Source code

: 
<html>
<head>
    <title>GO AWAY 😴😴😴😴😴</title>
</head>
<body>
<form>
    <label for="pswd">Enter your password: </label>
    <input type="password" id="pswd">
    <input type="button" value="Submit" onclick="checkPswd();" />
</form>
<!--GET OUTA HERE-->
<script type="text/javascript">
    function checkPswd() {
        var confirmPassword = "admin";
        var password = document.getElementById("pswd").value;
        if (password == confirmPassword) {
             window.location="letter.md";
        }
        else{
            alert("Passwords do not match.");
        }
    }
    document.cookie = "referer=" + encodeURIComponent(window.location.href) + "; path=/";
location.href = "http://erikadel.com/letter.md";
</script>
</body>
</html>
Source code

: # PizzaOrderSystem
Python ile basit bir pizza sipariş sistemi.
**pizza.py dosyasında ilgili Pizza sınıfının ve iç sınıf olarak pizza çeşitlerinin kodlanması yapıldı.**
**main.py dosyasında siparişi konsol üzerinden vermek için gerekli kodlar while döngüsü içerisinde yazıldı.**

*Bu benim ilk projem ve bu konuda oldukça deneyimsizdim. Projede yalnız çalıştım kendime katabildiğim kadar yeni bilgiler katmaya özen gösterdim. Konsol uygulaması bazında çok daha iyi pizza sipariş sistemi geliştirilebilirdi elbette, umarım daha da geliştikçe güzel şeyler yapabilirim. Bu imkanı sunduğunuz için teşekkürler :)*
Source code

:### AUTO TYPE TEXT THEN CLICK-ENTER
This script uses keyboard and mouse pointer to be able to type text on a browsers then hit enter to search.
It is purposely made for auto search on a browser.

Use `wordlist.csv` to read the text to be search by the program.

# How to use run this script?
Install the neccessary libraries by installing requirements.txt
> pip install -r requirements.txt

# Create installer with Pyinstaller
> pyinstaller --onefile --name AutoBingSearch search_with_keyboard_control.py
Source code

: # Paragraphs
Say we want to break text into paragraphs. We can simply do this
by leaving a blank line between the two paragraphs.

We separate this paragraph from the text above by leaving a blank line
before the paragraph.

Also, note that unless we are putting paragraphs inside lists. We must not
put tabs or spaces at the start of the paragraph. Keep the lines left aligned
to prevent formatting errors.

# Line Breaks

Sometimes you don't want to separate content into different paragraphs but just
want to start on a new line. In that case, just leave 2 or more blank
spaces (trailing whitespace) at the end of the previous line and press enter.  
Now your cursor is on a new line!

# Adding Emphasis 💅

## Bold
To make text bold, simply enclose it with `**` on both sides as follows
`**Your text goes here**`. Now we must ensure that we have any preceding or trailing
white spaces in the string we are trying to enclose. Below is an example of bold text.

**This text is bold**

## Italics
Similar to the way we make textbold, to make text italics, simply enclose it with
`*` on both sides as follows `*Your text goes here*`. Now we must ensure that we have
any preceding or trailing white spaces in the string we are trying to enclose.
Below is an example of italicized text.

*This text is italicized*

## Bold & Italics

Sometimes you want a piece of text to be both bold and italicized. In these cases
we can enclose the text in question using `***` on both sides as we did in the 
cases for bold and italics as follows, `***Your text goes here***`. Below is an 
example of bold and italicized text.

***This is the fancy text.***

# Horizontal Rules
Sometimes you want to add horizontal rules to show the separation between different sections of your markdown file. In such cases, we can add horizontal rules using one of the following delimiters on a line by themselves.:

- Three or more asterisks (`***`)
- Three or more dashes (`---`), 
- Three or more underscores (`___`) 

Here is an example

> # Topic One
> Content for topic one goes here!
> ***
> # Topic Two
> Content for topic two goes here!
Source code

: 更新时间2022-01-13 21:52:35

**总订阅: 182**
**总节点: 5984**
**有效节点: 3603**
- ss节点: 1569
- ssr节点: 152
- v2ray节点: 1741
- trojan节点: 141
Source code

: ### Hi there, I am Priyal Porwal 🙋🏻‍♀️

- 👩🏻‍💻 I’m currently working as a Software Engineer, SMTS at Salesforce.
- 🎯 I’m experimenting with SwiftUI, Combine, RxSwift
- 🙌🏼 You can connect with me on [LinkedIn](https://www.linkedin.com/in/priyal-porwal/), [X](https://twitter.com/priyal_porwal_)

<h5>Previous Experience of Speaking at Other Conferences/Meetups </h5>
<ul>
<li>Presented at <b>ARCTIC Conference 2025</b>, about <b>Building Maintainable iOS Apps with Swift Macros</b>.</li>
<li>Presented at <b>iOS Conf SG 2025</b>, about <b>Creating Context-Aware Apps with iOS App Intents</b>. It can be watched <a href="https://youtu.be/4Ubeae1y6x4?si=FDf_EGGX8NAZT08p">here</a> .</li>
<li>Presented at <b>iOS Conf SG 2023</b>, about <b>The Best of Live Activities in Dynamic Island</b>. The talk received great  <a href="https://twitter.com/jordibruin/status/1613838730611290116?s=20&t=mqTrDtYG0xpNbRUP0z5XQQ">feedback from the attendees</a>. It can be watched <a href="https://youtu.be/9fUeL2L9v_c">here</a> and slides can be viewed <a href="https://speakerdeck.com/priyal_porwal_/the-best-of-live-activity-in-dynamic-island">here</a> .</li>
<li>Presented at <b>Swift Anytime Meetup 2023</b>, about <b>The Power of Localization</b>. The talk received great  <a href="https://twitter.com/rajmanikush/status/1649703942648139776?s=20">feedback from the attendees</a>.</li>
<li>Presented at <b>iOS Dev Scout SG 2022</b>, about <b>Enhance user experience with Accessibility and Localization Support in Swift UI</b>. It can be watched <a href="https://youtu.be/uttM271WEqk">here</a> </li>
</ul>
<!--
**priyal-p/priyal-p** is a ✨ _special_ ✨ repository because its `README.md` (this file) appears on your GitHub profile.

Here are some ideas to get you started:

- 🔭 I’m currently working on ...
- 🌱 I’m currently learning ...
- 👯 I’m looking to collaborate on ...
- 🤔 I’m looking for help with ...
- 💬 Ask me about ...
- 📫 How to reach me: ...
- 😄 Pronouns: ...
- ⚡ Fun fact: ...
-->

------------------------

* REQUIRED ACTION
Copy, from the data above, every line where the word "window" appears.

* SOLVED PROBLEM
             window.location="letter.md";
    document.cookie = "referer=" + encodeURIComponent(window.location.href) + "; path=/";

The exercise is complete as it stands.